Etats-Unis : bientôt la surchauffe ?

Après une croissance de 5,7 % (en rythme annualisé) au quatrième trimestre 2009, l’économie américaine n’a vraisemblablement pas l’intention de s’arrêter en si bon chemin. Tel est le message principal de l’enquête ISM des directeurs d’achat dans l’industrie manufacturière de janvier 2010. En effet, après déjà cinq moins consécutifs au-dessus de la barre des 50 (qui marque la frontière entre le recul et la progression de l’activité), l’indice composite de cette enquête a bondi de 4,5 points en un mois, soit une flambée de 25,9 points depuis le point bas de décembre 2008.

Mieux, avec un niveau de 58,4 en janvier 2010, cet indicateur avancé de la croissance des Etats-Unis atteint un plus haut depuis août 2004, c’est-à-dire une période où le glissement annuel du PIB américain était de 4 %. Dans la mesure où ce dernier n’est que de 0,1 % au quatrième trimestre 2009, nous avons là une image de l’ampleur de la croissance à venir outre-Atlantique.

Autrement dit, n’en déplaise à certains, le rebond du PIB des troisième et quatrième trimestres 2009 n’étaient pas un feu de paille mais devrait se poursuivre sur l’ensemble de l’année 2010. Et même si Barack Obama vient d’annoncer à juste titre un tour de vis budgétaire, n’oublions pas que celui-ci ne concernera que l’exercice fiscal 2010-2011. En attendant, l’économie américaine pourra encore compter sur 450 milliards de dollars d’investissement public jusqu’à l’automne 2010.

Mais ce n’est pas tout car si jusqu’à présent la reprise économique ne s’est pas encore vraiment vue sur le marché du travail, la nouvelle hausse de l’indice emploi de l’enquête ISM à 53,3 en janvier (un plus haut depuis avril 2006) indique que la reprise de l’emploi est bien en marche outre-Atlantique.

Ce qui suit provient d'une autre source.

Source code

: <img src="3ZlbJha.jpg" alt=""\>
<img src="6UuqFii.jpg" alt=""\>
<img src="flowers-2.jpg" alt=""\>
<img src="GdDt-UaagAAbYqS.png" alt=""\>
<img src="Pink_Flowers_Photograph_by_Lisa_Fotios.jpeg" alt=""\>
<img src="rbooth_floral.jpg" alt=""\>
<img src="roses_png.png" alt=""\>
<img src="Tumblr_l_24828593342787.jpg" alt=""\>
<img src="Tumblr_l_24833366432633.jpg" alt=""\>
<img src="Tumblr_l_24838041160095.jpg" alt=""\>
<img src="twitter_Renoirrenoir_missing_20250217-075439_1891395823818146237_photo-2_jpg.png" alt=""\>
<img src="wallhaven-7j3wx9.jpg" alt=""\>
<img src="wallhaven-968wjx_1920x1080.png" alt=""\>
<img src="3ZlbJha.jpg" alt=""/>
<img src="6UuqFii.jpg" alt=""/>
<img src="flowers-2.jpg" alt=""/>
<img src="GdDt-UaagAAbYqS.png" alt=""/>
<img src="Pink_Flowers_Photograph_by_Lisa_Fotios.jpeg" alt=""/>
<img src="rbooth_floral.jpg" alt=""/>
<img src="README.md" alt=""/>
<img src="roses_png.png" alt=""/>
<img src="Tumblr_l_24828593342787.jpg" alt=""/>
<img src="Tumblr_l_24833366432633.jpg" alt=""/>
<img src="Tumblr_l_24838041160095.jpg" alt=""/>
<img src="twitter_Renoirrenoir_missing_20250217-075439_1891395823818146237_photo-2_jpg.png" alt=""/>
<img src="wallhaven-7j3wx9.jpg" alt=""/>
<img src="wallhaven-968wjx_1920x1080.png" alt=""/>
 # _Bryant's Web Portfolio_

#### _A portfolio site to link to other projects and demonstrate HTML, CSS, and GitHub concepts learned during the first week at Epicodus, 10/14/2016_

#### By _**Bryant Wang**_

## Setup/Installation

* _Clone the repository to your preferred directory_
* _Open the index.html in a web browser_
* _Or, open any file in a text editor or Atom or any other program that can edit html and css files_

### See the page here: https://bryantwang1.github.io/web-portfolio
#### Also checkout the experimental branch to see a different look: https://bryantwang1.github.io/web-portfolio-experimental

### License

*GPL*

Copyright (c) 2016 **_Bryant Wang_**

Et ce, d’autant que l’indice « nouvelles commandes » a encore progressé en janvier, atteignant un niveau de 65,9, un sommet depuis avril 2004. En d’autres termes, le mouvement de réinvestissement déjà amorcé au second semestre 2009 va désormais s’intensifier.

Dans ce cadre, notre prévision d’une croissance annuelle moyenne de 3 % aux Etats-Unis pour 2010, qui paraissait excessivement optimiste selon certains il y a peu, risque d’être amplement dépassée…

Conséquence logique de cette reprise massive, l’inflation va continuer de se tendre, comme l’indique la nouvelle hausse de l’indice ISM relatif aux prix à un niveau de 70. Cette tension n’est cependant pas dramatique. Non seulement parce qu’elle reste limitée par rapport aux 91,5 atteints en 2008, mais surtout parce qu’elle montre que les entreprises vont pouvoir restaurer leurs marges, donc continuer d’embaucher. Dans ce cadre, l’inflation américaine devrait avoisiner les 2,5 % en moyenne cette année et les 1,8 % hors énergie et produits alimentaires. Il n’y aura donc pas de quoi crier à l’hyperinflation.

Cependant, avec une croissance de 3 % et une inflation de 2,5 %, la Réserve fédérale américaine sera obligée d’augmenter son taux objectif des federal funds d’ici juin prochain. Ce resserrement sera évidemment progressif de manière à accompagner la reprise économique sans la casser. C’est pourquoi, nous anticipons un taux des fed funds de 1 % d’ici la fin 2010 et de 1,5 % dans un an.